**Activity**
Among the entries that follow, some lines contain the word "company". Show all of them.

----

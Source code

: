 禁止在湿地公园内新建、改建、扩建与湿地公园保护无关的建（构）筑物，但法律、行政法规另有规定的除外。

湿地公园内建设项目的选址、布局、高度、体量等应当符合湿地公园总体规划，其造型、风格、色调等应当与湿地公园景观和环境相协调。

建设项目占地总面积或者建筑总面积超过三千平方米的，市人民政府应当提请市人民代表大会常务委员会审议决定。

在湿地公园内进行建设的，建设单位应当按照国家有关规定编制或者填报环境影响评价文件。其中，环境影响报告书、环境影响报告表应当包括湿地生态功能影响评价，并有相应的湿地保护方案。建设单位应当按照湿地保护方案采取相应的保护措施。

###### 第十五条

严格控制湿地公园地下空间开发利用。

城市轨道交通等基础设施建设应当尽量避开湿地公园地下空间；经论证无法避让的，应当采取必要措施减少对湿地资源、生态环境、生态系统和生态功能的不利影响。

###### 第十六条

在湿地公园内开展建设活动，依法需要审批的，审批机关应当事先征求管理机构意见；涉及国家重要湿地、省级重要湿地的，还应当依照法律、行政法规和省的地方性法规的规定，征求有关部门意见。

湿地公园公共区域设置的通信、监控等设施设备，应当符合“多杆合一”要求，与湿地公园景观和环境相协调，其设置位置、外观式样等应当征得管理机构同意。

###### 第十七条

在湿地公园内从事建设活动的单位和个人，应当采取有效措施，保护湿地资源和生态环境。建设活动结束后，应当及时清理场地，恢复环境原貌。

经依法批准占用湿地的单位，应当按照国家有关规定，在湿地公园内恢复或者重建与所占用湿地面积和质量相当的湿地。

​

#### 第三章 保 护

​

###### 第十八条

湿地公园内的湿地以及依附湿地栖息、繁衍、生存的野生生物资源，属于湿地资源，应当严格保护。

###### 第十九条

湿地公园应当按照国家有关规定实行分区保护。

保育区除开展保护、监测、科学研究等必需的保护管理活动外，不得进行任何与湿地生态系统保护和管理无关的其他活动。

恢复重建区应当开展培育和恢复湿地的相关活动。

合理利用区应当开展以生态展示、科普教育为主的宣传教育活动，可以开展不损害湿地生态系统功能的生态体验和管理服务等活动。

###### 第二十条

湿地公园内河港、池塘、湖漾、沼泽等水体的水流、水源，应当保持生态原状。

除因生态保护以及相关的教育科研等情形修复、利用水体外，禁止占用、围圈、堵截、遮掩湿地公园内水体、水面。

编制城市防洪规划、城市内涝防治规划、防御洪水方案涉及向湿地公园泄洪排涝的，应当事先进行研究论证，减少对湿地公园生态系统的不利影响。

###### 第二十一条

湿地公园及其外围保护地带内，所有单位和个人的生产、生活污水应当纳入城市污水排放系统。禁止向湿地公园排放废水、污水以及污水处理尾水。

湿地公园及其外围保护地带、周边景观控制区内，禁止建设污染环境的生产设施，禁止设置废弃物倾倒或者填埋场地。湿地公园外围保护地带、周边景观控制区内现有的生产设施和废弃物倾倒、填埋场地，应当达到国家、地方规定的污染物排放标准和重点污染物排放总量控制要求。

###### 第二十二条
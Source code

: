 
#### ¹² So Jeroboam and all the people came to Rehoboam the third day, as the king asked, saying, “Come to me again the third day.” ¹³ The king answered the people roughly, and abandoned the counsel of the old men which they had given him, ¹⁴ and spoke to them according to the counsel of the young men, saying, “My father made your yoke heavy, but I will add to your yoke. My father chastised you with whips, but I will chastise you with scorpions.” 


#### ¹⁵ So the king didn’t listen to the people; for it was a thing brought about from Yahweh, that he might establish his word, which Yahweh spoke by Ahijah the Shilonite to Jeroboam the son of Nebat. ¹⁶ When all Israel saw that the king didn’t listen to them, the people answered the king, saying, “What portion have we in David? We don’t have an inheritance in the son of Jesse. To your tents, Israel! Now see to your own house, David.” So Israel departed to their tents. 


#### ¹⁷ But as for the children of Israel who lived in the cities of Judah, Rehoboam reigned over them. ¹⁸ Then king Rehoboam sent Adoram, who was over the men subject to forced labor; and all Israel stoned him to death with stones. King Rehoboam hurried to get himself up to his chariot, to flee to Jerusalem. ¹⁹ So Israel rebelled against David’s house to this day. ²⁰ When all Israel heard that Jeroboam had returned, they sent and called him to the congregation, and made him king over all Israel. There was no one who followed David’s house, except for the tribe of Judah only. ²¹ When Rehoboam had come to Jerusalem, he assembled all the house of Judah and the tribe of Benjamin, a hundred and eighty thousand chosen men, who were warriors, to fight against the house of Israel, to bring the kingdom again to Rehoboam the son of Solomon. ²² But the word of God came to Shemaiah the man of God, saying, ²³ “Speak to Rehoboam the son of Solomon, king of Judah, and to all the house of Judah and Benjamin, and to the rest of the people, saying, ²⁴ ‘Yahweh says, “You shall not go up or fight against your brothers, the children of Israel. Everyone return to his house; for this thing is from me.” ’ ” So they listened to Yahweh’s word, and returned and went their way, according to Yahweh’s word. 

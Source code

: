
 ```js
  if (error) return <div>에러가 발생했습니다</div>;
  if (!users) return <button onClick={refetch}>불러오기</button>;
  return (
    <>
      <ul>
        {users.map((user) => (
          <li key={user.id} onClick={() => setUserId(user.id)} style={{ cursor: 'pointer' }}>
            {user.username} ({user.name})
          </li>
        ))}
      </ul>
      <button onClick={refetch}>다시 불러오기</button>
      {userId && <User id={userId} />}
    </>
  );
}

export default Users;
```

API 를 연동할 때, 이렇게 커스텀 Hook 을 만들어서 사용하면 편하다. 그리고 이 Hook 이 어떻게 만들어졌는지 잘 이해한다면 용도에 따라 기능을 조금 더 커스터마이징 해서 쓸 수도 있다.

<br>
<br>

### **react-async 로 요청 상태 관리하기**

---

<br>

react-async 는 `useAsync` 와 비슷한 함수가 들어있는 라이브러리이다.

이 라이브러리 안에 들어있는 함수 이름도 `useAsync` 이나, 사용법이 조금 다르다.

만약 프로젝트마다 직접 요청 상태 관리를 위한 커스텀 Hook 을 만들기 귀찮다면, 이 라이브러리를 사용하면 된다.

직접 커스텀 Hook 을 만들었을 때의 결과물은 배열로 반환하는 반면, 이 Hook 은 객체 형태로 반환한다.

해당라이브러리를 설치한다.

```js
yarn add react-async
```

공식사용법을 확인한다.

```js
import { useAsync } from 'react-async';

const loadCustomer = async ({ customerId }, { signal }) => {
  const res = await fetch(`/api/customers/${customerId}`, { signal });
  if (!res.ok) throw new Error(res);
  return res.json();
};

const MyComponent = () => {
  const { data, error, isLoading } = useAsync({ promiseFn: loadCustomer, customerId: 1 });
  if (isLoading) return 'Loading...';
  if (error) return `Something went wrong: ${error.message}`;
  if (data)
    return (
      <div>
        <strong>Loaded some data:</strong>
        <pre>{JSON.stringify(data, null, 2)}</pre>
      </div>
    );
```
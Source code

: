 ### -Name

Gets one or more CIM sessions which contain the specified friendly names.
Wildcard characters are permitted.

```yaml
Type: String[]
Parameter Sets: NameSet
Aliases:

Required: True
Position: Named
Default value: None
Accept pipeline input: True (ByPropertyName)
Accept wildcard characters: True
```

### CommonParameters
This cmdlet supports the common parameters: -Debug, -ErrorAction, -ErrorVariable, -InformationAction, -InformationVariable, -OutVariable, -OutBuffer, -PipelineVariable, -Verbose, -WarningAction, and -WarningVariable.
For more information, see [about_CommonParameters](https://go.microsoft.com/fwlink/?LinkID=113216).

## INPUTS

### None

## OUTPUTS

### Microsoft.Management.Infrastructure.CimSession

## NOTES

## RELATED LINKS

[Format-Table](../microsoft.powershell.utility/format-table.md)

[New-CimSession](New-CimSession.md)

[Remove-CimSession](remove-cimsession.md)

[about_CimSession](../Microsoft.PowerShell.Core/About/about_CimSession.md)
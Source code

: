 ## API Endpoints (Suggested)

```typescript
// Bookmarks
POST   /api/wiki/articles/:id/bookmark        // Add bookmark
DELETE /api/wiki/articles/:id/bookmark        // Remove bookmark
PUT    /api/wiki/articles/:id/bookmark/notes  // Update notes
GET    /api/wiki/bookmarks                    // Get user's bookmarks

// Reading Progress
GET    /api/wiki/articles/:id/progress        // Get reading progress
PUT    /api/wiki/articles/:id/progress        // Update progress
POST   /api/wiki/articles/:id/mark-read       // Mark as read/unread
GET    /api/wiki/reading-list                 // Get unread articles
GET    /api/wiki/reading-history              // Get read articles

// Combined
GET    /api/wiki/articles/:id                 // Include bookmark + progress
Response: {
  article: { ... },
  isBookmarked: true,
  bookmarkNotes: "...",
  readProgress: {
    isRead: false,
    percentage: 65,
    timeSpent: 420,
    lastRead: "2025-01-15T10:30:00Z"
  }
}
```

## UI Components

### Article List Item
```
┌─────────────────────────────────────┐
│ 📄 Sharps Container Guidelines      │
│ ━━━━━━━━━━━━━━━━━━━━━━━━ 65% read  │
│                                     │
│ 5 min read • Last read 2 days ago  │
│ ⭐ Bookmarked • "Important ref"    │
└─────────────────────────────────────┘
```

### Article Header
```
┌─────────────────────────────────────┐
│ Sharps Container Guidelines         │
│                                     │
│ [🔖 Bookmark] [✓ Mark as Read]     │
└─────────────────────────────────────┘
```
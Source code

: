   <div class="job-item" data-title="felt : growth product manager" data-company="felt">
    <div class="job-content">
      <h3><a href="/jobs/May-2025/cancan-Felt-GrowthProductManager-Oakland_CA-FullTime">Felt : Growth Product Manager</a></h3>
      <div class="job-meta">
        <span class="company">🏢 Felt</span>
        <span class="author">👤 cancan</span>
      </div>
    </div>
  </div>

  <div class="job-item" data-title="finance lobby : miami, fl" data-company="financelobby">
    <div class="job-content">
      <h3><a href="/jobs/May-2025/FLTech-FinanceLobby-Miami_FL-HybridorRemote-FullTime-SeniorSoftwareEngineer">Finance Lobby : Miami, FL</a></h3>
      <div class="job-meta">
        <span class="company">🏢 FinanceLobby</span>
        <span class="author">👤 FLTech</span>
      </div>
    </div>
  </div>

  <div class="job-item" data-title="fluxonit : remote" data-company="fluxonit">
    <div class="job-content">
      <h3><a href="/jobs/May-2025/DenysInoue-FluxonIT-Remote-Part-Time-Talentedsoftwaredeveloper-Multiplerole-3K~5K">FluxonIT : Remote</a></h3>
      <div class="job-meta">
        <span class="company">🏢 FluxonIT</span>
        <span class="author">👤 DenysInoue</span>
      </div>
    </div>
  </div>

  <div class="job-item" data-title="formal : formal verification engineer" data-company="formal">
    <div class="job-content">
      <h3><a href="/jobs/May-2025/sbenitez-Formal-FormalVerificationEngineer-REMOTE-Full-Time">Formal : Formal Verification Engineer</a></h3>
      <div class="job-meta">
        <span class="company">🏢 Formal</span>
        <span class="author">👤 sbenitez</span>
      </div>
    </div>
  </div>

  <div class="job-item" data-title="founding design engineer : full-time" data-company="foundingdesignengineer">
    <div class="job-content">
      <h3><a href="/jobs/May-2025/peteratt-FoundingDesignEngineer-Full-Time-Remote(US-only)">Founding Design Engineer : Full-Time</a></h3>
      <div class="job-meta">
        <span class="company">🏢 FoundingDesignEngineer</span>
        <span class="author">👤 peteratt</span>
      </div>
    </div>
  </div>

----

**Solved exercise**
:   <div class="job-item" data-title="felt : growth product manager" data-company="felt">
        <span class="company">🏢 Felt</span>
  <div class="job-item" data-title="finance lobby : miami, fl" data-company="financelobby">
        <span class="company">🏢 FinanceLobby</span>
  <div class="job-item" data-title="fluxonit : remote" data-company="fluxonit">
        <span class="company">🏢 FluxonIT</span>
  <div class="job-item" data-title="formal : formal verification engineer" data-company="formal">
        <span class="company">🏢 Formal</span>
  <div class="job-item" data-title="founding design engineer : full-time" data-company="foundingdesignengineer">
        <span class="company">🏢 FoundingDesignEngineer</span>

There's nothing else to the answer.